Эффект усиливался еще и зеркальным задником, сильно придвинутым к авансцене, так что никто из фигурантов «Мизантропа» не мог никуда скрыться и был виден со всех сторон.
Обстоятельства жизни Эфроса складывались так, что последнее десятилетие он провел, занимаясь по большей части не тем, чем хотел. И ставил, особенно на Таганке, сообразуясь с интересами труппы больше, чем с собственными. В итоге того, что пытался интуитивно нащупать, сделать не сумел и не успел. Нового, условно «перформативного» Эфроса, который брезжил в нем, кажется, никто не заметил.
Он был современником Гротовского, Кантора, Брука, работал в одно время с Робертом Уилсоном, который в 1976-м поставил легендарного «Эйнштейна на пляже», предвосхитившего на много лет вперед развитие европейского сценического искусства.
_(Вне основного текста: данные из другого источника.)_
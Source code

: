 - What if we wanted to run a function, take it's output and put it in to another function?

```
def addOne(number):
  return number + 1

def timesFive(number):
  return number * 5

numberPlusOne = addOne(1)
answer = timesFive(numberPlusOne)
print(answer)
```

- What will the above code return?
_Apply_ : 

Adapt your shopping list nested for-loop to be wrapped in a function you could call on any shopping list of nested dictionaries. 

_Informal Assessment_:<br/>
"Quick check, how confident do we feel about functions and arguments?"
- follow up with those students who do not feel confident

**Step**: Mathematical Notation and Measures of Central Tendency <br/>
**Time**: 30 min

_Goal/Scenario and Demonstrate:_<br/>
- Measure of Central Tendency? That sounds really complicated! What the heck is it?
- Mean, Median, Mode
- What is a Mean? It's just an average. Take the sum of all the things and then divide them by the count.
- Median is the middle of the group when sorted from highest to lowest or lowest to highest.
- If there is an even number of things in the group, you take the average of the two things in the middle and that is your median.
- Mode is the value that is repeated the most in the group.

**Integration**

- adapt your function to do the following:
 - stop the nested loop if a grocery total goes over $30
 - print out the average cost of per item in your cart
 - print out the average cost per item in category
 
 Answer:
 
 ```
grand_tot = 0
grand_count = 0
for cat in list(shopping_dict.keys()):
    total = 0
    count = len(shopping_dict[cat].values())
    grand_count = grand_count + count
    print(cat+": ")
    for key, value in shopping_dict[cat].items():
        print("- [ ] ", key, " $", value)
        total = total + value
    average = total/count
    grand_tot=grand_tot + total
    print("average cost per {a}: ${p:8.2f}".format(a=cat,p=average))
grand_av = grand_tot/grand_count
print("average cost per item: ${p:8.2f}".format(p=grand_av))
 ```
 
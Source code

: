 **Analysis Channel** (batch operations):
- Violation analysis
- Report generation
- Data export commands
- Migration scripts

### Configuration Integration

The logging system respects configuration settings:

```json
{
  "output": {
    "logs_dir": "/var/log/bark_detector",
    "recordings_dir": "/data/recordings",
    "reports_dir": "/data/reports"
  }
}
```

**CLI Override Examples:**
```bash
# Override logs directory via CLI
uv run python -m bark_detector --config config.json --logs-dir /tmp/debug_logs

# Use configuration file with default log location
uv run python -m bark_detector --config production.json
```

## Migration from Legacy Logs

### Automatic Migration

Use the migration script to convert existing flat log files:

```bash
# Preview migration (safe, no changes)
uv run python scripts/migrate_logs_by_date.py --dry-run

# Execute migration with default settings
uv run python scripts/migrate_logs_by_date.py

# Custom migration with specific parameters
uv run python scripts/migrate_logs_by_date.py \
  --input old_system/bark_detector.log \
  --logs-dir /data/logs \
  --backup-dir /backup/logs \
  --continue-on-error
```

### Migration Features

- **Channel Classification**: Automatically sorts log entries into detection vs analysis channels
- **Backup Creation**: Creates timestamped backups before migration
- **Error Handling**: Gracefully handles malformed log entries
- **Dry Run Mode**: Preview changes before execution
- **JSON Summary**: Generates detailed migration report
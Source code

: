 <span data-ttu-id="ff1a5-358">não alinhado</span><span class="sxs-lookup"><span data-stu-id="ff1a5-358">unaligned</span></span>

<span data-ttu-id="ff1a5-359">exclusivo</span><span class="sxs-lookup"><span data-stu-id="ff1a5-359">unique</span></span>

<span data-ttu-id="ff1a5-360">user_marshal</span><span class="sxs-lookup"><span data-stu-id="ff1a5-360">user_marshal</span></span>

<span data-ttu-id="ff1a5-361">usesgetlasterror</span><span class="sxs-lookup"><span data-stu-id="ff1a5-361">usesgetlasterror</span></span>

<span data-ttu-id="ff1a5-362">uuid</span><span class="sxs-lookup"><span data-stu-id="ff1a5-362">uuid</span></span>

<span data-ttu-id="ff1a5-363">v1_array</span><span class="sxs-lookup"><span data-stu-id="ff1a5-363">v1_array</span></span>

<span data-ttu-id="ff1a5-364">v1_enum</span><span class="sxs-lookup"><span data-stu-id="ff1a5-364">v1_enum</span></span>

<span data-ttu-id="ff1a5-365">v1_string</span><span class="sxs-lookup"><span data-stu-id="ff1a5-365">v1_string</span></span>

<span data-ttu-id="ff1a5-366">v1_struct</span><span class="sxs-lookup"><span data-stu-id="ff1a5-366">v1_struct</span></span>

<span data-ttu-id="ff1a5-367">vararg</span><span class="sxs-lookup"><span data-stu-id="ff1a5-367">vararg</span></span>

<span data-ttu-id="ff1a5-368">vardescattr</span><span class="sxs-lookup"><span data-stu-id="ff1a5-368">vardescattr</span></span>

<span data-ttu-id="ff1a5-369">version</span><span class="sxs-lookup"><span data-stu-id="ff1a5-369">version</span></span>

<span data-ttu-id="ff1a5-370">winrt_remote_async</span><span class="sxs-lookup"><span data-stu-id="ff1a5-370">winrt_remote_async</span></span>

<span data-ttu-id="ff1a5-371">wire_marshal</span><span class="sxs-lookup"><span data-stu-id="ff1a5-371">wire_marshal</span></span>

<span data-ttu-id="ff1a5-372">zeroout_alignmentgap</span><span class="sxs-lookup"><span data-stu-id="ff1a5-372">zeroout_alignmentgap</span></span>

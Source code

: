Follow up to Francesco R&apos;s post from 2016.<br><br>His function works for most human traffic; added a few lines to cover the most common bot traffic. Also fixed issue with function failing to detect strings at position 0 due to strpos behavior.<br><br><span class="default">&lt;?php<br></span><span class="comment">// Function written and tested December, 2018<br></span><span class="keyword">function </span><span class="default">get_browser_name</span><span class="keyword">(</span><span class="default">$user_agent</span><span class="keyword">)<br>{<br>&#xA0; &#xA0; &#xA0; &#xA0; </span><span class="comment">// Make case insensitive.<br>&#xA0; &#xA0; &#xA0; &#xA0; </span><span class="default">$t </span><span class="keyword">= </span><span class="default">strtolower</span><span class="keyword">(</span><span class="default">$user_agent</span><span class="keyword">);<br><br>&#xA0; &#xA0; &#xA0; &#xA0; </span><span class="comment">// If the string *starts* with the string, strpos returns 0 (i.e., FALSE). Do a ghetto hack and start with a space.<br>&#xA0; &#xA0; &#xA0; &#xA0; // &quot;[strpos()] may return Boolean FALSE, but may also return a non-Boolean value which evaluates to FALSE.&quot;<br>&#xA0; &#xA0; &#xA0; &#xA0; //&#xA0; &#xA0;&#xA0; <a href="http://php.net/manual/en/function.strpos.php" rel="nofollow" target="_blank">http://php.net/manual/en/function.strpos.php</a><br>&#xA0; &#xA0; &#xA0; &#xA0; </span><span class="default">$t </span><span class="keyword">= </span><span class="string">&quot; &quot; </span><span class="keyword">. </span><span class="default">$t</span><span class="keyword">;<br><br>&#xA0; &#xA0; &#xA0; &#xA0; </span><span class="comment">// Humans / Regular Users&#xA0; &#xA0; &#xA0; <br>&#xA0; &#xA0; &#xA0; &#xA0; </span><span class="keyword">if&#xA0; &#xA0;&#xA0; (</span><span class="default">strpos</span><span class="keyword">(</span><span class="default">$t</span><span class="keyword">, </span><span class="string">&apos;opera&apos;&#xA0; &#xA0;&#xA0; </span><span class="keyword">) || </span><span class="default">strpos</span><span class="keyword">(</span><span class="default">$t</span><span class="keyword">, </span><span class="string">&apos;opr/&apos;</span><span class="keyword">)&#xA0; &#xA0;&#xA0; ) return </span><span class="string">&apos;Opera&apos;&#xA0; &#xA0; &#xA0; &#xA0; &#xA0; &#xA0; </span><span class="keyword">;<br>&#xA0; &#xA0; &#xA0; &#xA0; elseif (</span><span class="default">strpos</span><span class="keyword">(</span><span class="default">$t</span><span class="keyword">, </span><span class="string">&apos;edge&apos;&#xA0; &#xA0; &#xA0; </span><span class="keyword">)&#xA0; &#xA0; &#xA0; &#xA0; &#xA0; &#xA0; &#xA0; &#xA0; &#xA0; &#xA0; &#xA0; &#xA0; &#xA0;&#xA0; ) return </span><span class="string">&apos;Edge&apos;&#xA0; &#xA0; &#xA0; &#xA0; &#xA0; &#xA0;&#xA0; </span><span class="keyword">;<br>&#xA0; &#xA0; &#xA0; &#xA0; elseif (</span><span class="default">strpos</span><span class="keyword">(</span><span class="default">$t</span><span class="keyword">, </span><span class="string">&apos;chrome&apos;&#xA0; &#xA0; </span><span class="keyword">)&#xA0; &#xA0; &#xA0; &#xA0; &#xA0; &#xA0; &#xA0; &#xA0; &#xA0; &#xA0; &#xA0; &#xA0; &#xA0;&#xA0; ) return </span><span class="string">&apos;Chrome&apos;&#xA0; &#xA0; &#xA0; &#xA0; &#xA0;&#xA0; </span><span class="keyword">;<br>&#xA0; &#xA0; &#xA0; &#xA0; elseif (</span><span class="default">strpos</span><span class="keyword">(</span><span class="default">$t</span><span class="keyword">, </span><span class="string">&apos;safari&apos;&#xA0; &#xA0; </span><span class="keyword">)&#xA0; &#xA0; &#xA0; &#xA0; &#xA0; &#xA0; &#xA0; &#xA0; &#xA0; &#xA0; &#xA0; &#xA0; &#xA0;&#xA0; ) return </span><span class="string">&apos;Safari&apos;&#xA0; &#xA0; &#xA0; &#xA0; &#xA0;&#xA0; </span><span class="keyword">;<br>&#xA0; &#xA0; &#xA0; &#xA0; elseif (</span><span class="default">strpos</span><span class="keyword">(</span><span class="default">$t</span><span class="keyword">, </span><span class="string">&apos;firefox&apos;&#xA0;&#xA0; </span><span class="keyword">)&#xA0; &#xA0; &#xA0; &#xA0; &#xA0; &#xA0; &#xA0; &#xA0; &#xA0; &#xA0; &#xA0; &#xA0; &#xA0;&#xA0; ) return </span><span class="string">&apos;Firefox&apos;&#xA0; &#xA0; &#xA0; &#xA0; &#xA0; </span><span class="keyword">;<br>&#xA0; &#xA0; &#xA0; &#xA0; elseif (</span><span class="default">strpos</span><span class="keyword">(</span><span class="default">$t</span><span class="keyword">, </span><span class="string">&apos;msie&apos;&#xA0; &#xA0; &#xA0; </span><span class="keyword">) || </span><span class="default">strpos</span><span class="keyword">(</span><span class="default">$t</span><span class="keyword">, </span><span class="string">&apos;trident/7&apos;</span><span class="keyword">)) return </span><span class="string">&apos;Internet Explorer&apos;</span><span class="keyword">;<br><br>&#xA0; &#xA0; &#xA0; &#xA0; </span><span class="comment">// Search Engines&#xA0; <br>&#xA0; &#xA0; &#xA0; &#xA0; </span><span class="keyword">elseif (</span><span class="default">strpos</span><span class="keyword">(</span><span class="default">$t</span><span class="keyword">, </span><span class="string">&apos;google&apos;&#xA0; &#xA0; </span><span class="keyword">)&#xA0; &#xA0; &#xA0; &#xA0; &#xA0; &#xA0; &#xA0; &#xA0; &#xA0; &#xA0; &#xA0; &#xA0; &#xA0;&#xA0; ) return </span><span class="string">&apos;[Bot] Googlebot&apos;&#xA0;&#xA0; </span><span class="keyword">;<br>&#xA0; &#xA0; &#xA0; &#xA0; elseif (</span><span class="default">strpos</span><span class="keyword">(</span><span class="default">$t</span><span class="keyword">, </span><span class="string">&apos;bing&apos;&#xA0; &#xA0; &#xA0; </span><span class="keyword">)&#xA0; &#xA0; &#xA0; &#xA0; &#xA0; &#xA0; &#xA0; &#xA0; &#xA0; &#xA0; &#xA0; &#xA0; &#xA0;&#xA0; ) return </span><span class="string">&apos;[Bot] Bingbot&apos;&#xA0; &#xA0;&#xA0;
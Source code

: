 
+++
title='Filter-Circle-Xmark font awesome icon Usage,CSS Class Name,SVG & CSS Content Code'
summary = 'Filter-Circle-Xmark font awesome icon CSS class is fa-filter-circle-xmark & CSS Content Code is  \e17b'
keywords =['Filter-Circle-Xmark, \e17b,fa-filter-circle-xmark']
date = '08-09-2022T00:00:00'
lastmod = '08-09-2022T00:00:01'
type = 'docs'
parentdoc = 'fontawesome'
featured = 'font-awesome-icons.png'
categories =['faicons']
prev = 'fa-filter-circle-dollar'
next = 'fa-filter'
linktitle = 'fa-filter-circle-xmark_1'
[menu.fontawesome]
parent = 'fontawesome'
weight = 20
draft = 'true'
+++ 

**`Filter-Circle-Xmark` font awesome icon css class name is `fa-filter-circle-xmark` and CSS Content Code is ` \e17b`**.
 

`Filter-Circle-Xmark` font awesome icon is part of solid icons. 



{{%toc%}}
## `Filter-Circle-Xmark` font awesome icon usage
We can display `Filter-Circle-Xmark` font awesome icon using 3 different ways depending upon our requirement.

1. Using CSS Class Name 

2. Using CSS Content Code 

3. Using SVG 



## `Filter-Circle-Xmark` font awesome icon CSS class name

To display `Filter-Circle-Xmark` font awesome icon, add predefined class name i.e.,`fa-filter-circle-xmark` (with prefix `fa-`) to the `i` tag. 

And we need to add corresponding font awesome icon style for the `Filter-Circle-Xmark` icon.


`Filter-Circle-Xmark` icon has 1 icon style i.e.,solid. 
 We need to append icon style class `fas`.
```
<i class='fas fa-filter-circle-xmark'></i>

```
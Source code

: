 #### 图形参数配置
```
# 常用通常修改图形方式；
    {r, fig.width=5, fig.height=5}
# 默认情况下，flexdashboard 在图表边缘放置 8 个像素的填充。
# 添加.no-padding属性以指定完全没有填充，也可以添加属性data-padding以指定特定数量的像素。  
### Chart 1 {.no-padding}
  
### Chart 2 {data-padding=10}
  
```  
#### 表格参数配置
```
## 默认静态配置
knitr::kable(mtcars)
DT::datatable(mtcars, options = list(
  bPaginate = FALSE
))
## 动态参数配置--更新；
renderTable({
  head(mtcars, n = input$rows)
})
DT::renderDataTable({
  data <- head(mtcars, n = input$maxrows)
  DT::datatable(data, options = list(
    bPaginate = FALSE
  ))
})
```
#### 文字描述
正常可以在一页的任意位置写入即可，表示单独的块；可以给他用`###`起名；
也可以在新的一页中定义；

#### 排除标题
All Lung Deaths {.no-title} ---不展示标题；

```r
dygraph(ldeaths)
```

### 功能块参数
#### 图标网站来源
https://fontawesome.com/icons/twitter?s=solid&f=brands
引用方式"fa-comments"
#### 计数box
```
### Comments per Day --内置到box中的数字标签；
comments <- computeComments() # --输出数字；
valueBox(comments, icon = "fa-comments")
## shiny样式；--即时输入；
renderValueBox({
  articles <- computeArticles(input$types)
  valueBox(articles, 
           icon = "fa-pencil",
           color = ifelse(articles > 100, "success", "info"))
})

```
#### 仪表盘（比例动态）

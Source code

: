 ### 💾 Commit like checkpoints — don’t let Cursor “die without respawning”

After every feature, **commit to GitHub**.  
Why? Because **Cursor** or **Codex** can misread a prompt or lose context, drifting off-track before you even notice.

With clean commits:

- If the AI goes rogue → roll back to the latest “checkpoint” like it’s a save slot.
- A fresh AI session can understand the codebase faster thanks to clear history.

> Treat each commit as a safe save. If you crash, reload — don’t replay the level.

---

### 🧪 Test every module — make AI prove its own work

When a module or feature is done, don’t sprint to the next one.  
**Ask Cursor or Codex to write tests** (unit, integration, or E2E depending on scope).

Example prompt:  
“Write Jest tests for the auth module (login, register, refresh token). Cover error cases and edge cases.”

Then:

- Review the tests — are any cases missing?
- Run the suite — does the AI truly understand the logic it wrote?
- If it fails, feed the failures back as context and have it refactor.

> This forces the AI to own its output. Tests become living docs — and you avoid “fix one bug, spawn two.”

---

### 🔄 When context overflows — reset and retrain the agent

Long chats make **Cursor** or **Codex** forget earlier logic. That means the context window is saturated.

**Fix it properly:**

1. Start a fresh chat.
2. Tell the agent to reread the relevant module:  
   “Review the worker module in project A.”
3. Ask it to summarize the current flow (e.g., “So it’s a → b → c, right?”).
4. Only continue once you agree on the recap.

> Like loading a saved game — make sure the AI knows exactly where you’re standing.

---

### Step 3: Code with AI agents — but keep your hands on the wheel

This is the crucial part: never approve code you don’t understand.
Но составляя сравнительную хронологию, в случае с Эфросом хочется думать не о железном занавесе, разделившем наш и европейский театр, а о том, что мог бы он поставить еще, если бы в 1987 году его не сразил очередной инфаркт. Если бы оказался в одном театральном пространстве с режиссерами, упомянутыми в этом номере журнала «Театр».